Start of Supplied data

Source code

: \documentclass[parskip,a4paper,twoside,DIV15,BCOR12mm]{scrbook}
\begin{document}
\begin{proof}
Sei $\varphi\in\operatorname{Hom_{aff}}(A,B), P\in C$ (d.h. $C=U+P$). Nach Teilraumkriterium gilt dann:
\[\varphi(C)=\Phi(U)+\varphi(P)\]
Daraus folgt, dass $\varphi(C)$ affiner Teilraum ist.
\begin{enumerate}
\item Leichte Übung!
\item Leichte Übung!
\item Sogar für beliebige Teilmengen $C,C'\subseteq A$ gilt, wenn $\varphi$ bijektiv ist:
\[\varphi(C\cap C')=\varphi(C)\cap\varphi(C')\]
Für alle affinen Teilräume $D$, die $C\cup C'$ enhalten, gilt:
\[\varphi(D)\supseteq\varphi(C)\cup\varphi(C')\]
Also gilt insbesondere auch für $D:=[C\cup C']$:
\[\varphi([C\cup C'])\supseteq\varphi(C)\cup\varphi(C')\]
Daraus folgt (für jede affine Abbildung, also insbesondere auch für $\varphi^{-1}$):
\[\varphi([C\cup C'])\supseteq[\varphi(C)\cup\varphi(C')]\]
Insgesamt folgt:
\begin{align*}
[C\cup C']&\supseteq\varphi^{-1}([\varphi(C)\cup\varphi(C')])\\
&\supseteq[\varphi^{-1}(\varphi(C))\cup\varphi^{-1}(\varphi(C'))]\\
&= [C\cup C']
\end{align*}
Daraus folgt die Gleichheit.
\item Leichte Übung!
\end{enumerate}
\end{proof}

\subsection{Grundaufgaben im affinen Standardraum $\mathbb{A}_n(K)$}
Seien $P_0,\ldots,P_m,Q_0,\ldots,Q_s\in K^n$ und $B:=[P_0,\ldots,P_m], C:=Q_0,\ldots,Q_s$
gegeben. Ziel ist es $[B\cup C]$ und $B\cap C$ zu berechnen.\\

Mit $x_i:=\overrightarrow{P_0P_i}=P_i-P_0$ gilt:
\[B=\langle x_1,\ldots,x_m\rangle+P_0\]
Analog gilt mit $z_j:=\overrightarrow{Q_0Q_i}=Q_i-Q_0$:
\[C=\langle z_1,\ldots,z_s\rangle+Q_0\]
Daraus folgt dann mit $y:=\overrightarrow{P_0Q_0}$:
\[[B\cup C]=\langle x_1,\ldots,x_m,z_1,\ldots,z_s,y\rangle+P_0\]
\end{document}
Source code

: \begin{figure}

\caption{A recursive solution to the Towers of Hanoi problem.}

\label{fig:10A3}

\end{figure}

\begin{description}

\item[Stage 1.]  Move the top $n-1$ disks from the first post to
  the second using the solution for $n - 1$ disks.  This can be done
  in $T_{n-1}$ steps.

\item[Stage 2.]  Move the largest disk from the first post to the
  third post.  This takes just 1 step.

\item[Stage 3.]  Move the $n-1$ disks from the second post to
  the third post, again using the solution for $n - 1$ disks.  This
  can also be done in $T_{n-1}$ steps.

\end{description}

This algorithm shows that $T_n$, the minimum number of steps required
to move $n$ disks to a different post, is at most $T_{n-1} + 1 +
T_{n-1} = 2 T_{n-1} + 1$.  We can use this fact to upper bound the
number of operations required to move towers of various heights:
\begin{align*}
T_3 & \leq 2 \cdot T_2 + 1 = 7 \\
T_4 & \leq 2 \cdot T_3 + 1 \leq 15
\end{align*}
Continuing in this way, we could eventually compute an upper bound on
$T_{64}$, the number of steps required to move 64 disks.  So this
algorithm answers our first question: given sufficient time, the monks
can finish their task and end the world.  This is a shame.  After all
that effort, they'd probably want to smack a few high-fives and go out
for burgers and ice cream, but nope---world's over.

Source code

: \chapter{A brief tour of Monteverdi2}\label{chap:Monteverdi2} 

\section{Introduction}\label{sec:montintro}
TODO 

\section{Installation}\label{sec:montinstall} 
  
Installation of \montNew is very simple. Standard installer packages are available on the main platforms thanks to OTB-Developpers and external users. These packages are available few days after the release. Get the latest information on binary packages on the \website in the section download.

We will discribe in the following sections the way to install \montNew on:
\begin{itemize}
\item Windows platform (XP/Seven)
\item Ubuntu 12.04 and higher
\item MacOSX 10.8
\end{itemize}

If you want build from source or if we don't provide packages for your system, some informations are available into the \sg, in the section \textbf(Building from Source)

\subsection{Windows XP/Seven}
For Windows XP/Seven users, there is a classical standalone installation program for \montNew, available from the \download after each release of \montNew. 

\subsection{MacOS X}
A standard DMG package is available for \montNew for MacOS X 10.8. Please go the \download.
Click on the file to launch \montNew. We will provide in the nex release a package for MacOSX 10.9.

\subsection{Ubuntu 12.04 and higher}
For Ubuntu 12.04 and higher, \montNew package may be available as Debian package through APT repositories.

End of Supplied data

Task description — Which lines above include the word "disks"? Pick them out and copy them.

Answer below —
\item[Stage 1.]  Move the top $n-1$ disks from the first post to
  the second using the solution for $n - 1$ disks.  This can be done
\item[Stage 3.]  Move the $n-1$ disks from the second post to
  the third post, again using the solution for $n - 1$ disks.  This
to move $n$ disks to a different post, is at most $T_{n-1} + 1 +
$T_{64}$, the number of steps required to move 64 disks.  So this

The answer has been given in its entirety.